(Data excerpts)
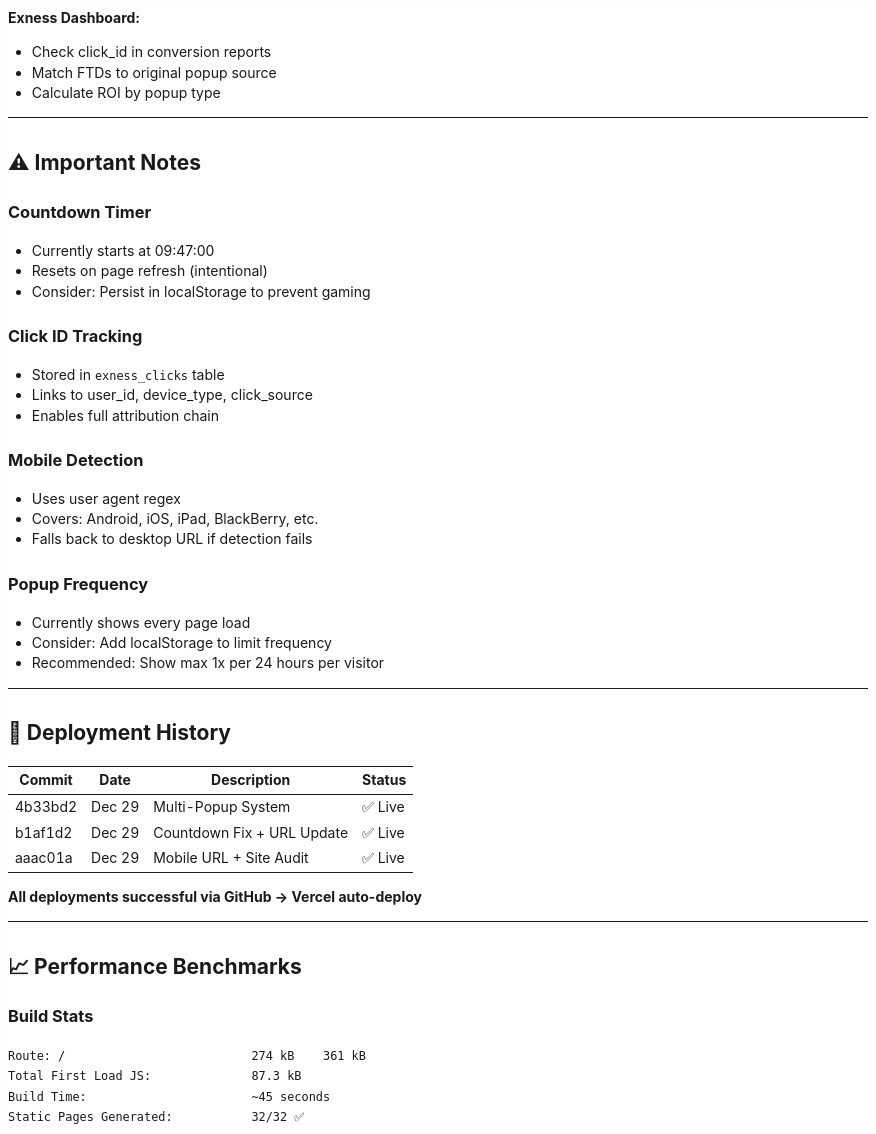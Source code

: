 **Exness Dashboard:**
- Check click_id in conversion reports
- Match FTDs to original popup source
- Calculate ROI by popup type

---

## ⚠️ Important Notes

### **Countdown Timer**
- Currently starts at 09:47:00
- Resets on page refresh (intentional)
- Consider: Persist in localStorage to prevent gaming

### **Click ID Tracking**
- Stored in `exness_clicks` table
- Links to user_id, device_type, click_source
- Enables full attribution chain

### **Mobile Detection**
- Uses user agent regex
- Covers: Android, iOS, iPad, BlackBerry, etc.
- Falls back to desktop URL if detection fails

### **Popup Frequency**
- Currently shows every page load
- Consider: Add localStorage to limit frequency
- Recommended: Show max 1x per 24 hours per visitor

---

## 🚀 Deployment History

| Commit | Date | Description | Status |
|--------|------|-------------|--------|
| 4b33bd2 | Dec 29 | Multi-Popup System | ✅ Live |
| b1af1d2 | Dec 29 | Countdown Fix + URL Update | ✅ Live |
| aaac01a | Dec 29 | Mobile URL + Site Audit | ✅ Live |

**All deployments successful via GitHub → Vercel auto-deploy**

---

## 📈 Performance Benchmarks

### **Build Stats**
```
Route: /                          274 kB    361 kB
Total First Load JS:              87.3 kB
Build Time:                       ~45 seconds
Static Pages Generated:           32/32 ✅
```
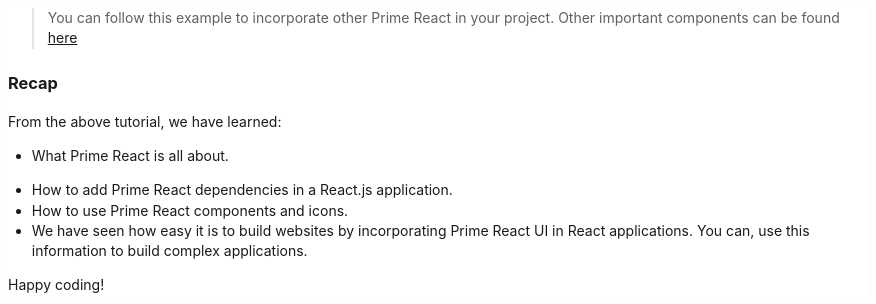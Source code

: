 > You can follow this example to incorporate other Prime React in your project. Other important components can be found [here](https://primefaces.org/primereact/showcase/#/setup)

### Recap
From the above tutorial, we have learned:
* What Prime React is all  about.
+ How to add Prime React dependencies in a React.js application.
+ How to use Prime React components and icons.
+ We have seen how easy it is to build websites by incorporating Prime React UI in React applications. You can,  use this information to build complex applications.

Happy coding!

** INSTRUCTIONS TO FOLLOW **
Leave out the pictures and reproduce the rest of the records exactly.

** EXERCISE RESULT **
Source code

: **Exness Dashboard:**
- Check click_id in conversion reports
- Match FTDs to original popup source
- Calculate ROI by popup type

---

## ⚠️ Important Notes

### **Countdown Timer**
- Currently starts at 09:47:00
- Resets on page refresh (intentional)
- Consider: Persist in localStorage to prevent gaming

### **Click ID Tracking**
- Stored in `exness_clicks` table
- Links to user_id, device_type, click_source
- Enables full attribution chain

### **Mobile Detection**
- Uses user agent regex
- Covers: Android, iOS, iPad, BlackBerry, etc.
- Falls back to desktop URL if detection fails

### **Popup Frequency**
- Currently shows every page load
- Consider: Add localStorage to limit frequency
- Recommended: Show max 1x per 24 hours per visitor

---

## 🚀 Deployment History

| Commit | Date | Description | Status |
|--------|------|-------------|--------|
| 4b33bd2 | Dec 29 | Multi-Popup System | ✅ Live |
| b1af1d2 | Dec 29 | Countdown Fix + URL Update | ✅ Live |
| aaac01a | Dec 29 | Mobile URL + Site Audit | ✅ Live |

**All deployments successful via GitHub → Vercel auto-deploy**

---

## 📈 Performance Benchmarks

### **Build Stats**
```
Route: /                          274 kB    361 kB
Total First Load JS:              87.3 kB
Build Time:                       ~45 seconds
Static Pages Generated:           32/32 ✅
```
Source code

: > You can follow this example to incorporate other Prime React in your project. Other important components can be found [here](https://primefaces.org/primereact/showcase/#/setup)

### Recap
From the above tutorial, we have learned:
* What Prime React is all  about.
+ How to add Prime React dependencies in a React.js application.
+ How to use Prime React components and icons.
+ We have seen how easy it is to build websites by incorporating Prime React UI in React applications. You can,  use this information to build complex applications.

Happy coding!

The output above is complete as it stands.